虫の知らせ

 インターネットの通販で購入した商品が、なかなか配達されないことが続いた。

 ふつう、注文から二、三日で届くはずなのに、発送の遅延だとか、在庫が実はなかっただとか、これは私の過失だが、発注したつもりが購入手続が完了していなかったとか、事情はさまざまだった。

 といって、品物としては、書籍とか、洋服とか、飲料水とかで、困るようなものではない。  

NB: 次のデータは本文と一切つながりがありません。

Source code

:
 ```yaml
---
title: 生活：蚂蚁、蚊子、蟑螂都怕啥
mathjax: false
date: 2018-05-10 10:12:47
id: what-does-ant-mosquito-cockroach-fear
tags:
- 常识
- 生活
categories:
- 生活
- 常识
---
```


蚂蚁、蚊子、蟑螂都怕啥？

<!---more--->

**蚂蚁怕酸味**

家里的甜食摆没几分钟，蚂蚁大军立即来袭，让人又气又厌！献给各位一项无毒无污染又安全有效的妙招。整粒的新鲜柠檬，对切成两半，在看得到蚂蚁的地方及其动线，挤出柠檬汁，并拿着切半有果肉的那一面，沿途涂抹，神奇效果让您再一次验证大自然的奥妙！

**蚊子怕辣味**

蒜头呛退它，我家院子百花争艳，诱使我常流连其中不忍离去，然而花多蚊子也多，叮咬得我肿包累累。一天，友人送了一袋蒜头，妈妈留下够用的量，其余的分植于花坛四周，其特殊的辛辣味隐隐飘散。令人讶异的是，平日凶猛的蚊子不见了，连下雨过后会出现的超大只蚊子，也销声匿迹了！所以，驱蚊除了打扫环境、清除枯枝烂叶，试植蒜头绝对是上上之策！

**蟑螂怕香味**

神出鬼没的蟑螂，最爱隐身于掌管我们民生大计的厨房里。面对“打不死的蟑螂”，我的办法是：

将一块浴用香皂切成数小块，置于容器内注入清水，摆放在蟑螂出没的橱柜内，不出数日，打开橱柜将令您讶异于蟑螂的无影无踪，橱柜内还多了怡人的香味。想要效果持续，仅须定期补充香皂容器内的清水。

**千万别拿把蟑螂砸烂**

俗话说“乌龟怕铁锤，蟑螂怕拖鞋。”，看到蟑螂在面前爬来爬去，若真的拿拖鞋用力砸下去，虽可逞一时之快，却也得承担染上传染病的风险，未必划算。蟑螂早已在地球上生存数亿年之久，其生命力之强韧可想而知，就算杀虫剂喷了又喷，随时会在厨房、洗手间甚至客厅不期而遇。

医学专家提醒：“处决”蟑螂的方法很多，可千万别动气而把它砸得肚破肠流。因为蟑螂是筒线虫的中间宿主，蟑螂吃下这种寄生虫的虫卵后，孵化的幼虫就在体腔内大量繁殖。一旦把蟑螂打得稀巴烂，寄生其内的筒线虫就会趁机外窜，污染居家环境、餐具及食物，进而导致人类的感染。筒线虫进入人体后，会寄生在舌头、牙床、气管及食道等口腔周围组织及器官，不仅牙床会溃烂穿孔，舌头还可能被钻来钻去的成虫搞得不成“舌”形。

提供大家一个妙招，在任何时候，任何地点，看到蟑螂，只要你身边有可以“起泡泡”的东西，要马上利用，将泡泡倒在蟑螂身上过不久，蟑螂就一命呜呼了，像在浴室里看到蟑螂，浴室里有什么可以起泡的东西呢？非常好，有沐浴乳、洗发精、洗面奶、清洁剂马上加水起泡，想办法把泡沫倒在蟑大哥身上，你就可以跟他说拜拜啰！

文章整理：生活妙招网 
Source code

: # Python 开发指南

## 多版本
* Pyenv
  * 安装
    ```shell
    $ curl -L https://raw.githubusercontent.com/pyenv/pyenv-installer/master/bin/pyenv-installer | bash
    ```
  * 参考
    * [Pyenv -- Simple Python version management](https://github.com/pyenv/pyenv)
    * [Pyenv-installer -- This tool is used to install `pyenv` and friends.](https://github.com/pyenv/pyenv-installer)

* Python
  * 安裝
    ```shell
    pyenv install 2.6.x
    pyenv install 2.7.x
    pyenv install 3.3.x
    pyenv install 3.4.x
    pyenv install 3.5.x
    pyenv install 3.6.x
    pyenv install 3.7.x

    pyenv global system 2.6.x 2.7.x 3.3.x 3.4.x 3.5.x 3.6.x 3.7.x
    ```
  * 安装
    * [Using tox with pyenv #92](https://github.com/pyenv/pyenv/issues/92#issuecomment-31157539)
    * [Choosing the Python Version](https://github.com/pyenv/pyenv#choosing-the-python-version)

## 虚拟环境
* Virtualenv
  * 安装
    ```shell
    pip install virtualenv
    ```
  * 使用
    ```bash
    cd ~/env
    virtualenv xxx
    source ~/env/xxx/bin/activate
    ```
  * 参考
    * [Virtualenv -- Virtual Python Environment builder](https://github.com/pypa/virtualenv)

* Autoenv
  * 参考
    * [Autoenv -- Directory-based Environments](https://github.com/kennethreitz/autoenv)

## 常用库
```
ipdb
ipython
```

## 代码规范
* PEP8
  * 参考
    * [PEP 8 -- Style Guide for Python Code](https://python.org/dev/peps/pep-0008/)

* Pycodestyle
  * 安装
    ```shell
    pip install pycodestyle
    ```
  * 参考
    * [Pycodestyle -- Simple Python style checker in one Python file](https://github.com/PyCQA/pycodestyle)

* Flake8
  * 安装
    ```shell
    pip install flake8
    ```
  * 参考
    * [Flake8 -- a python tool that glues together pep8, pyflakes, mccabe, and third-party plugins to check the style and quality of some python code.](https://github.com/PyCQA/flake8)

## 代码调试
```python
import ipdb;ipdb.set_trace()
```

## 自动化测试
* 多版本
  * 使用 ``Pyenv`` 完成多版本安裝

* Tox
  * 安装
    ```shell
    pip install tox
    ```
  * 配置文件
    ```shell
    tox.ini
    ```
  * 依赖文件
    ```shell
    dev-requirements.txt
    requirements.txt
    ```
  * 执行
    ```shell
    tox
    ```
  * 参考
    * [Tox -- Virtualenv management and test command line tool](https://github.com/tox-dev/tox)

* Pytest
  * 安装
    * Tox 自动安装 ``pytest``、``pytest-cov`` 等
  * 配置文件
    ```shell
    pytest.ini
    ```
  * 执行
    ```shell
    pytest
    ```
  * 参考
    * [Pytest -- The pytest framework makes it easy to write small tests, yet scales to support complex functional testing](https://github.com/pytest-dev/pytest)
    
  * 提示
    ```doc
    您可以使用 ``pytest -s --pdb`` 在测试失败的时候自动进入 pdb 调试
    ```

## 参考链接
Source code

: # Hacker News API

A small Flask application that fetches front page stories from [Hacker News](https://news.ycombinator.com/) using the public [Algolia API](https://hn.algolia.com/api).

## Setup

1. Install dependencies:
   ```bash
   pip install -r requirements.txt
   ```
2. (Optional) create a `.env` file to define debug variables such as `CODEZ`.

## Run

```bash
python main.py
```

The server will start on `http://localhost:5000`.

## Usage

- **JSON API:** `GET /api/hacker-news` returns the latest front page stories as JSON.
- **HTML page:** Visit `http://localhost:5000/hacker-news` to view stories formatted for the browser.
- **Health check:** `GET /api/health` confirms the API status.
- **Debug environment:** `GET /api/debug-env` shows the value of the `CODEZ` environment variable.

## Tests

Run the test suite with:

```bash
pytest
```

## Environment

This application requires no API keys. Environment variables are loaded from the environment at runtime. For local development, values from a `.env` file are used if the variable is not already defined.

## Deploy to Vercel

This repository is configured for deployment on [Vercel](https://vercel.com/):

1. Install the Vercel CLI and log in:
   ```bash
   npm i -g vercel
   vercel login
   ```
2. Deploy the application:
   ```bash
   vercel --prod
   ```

 いやだなと思うのは、今週の日曜に、登山の計画を立てていることだ。

 こうも「来るべきものが来ない」事象が重なると、やはりなんとなく気持ちのいいものではない。

「やめといたら?」

 妻がそう言ったのは、木曜日だった。

「いくらなんでも縁起が悪いわ」

「大丈夫だよ。そんなに難所はない山だから」

「難所がなくたって、高いところから落ちたら怪我するでしょう」

「そりゃそうだが」

「やめといたら? いくらなんだって縁起が悪いわ」

 妻が繰り返すのには、わけがある。

 きょう届く予定だったセントポーリヤの鉢植えが、配送の途中に横倒しになり、鉢は割れ、土はこぼれ、花も半ば枯れた状態で届いたのである。運送会社に連絡をとり、補償はしてもらえることになったが、そんなことは重要ではない。生きものがほうほうのていで家に届いたということが、このところの配送不振に気を揉んでいた妻にとって、決定打になったらしかった。

「やめたほうがいいわよ、ほんと」

「大丈夫だよ。もう何回も登った山だから」

「そんなこと関係ないわ」

「関係あるさ」

「とにかくやめてちょうだい。きっとこのセントポーリヤだって、虫が知らせてるのよ」

「虫が知らせてる? まさか」

 私としては、夏山の高山植物を見るのが目的であり、したがってピークを目指すつもりはさらさらなかった。岩肌の露出したピークに至る急登が、花がないくせにいちばん危険なのだから、手前の花畑だけ見て引き返せばいいと思っていた。

「とにかく、あたしは反対します」

「はあ」

「はあじゃないわよ。あなたはもう家庭をもったんですからね。あたしと宇一郎の命を預かってるのよ。そこのところ、よく考えてもらわないと」

「…………」

 そう言って、わざとらしく、ベビー・ベッドに寝かされた赤ん坊の寝顔をなでるのだった。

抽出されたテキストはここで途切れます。